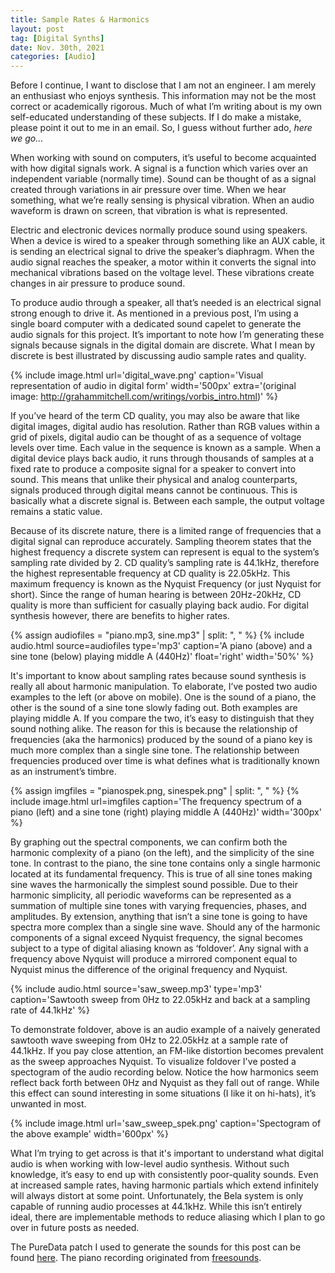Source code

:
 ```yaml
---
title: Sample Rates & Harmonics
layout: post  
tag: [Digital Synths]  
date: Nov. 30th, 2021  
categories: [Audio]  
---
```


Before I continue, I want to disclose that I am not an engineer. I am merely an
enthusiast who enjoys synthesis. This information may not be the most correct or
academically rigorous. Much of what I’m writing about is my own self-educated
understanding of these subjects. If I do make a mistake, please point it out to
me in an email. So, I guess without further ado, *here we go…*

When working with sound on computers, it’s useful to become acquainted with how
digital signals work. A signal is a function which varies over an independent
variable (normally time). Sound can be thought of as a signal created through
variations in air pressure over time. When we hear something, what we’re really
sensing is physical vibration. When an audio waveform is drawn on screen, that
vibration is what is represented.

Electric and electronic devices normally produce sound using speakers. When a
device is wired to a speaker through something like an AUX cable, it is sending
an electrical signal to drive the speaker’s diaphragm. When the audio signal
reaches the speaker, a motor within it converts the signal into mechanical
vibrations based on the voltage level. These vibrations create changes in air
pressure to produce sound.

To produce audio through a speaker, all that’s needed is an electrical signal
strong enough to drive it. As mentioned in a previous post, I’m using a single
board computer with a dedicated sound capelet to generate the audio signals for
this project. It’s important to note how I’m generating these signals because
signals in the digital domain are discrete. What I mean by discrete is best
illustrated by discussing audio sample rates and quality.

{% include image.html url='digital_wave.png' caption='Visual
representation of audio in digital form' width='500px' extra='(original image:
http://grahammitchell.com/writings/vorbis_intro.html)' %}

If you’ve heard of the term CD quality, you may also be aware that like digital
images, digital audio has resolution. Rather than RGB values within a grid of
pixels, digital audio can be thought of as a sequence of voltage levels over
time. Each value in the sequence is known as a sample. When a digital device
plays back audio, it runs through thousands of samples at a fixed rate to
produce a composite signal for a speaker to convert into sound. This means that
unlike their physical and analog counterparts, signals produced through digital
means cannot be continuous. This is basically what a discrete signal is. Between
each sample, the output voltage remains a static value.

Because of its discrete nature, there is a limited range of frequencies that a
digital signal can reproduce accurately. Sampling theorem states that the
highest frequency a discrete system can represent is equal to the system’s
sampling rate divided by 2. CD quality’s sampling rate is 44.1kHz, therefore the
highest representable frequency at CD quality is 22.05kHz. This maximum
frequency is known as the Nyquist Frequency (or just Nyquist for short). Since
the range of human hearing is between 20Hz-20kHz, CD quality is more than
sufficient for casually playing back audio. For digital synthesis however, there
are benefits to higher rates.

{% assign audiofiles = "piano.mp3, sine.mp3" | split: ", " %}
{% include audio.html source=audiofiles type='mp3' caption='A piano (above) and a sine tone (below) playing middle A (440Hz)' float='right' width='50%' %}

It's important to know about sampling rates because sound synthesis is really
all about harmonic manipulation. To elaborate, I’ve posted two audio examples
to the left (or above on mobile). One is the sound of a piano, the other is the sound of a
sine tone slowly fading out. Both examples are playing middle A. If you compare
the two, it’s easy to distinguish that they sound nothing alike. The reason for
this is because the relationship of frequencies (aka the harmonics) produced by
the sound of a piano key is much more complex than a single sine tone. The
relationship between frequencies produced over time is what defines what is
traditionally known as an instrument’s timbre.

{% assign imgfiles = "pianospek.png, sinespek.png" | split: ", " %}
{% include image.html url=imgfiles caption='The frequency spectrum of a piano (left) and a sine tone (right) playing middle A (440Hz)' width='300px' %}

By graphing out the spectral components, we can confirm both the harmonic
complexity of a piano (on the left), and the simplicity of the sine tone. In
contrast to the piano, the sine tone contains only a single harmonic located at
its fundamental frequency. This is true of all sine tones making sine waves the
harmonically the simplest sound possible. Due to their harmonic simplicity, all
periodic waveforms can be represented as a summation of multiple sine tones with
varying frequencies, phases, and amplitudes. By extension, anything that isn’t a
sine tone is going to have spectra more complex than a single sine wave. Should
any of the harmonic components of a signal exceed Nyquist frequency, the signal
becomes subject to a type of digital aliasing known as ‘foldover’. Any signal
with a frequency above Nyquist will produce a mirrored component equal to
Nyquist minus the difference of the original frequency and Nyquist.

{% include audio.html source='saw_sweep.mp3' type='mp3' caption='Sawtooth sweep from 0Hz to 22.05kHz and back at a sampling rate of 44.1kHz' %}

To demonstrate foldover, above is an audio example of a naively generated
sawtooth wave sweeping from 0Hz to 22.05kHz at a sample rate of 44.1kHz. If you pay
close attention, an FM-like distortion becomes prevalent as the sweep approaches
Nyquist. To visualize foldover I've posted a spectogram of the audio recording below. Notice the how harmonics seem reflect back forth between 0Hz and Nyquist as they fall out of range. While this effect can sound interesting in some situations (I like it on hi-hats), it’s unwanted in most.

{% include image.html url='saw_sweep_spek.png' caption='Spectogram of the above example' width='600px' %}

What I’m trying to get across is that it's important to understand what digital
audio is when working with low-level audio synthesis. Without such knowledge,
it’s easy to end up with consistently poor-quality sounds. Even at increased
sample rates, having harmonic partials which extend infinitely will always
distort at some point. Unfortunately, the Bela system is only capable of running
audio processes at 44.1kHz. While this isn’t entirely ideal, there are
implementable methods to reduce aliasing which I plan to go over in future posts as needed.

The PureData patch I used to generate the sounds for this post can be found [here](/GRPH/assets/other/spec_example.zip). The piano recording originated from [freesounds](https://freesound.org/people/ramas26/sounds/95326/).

++++++++++

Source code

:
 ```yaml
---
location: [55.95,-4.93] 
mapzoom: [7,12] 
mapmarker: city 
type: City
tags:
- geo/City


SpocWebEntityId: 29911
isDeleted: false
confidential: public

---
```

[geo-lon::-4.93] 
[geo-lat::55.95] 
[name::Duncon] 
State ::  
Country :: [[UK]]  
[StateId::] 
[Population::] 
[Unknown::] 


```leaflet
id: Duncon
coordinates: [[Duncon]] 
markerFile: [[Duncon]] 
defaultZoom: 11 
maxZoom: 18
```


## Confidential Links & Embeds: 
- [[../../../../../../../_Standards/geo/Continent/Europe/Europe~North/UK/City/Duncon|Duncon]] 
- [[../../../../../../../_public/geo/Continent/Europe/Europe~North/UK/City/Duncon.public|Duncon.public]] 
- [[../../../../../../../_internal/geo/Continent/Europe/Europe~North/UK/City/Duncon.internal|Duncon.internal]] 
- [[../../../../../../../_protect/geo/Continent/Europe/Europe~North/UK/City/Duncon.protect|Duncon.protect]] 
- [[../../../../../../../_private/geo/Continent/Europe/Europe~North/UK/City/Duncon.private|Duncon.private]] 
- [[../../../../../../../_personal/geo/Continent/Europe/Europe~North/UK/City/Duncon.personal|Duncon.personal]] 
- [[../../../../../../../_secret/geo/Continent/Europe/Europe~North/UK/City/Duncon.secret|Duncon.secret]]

++++++++++

» **Task directions**
The required answer is the exact run of lines above starting at the line with "contrast to the" and ending at the line with "becomes subject to", with both ends present.

» **Task output**
contrast to the piano, the sine tone contains only a single harmonic located at
its fundamental frequency. This is true of all sine tones making sine waves the
harmonically the simplest sound possible. Due to their harmonic simplicity, all
periodic waveforms can be represented as a summation of multiple sine tones with
varying frequencies, phases, and amplitudes. By extension, anything that isn’t a
sine tone is going to have spectra more complex than a single sine wave. Should
any of the harmonic components of a signal exceed Nyquist frequency, the signal
becomes subject to a type of digital aliasing known as ‘foldover’. Any signal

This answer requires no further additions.